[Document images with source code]
----------

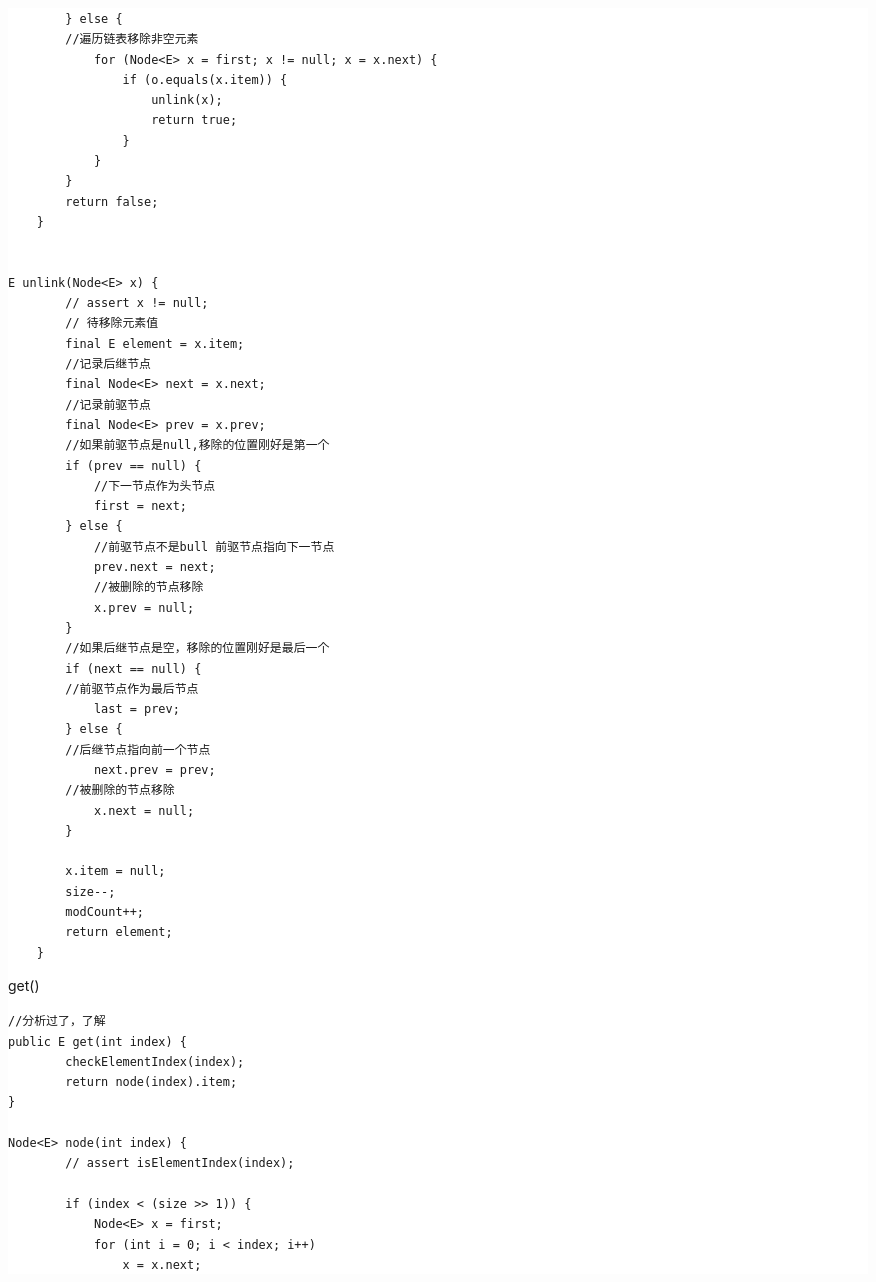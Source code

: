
 ```
        } else {
        //遍历链表移除非空元素
            for (Node<E> x = first; x != null; x = x.next) {
                if (o.equals(x.item)) {
                    unlink(x);
                    return true;
                }
            }
        }
        return false;
    }


E unlink(Node<E> x) {
        // assert x != null;
        // 待移除元素值
        final E element = x.item;
        //记录后继节点
        final Node<E> next = x.next;
        //记录前驱节点
        final Node<E> prev = x.prev;
        //如果前驱节点是null,移除的位置刚好是第一个
        if (prev == null) {
            //下一节点作为头节点
            first = next;
        } else {
            //前驱节点不是bull 前驱节点指向下一节点
            prev.next = next;
            //被删除的节点移除
            x.prev = null;
        }
        //如果后继节点是空，移除的位置刚好是最后一个
        if (next == null) {
        //前驱节点作为最后节点
            last = prev;
        } else {
        //后继节点指向前一个节点
            next.prev = prev;
        //被删除的节点移除
            x.next = null;
        }

        x.item = null;
        size--;
        modCount++;
        return element;
    }
```
get()
```
//分析过了，了解
public E get(int index) {
        checkElementIndex(index);
        return node(index).item;
}
    
Node<E> node(int index) {
        // assert isElementIndex(index);

        if (index < (size >> 1)) {
            Node<E> x = first;
            for (int i = 0; i < index; i++)
                x = x.next;
```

----------

§ Brief
Wherever the string "index" appears in a line of the records, copy that line.

§ Response area
public E get(int index) {
        checkElementIndex(index);
        return node(index).item;
Node<E> node(int index) {
        // assert isElementIndex(index);
        if (index < (size >> 1)) {
            for (int i = 0; i < index; i++)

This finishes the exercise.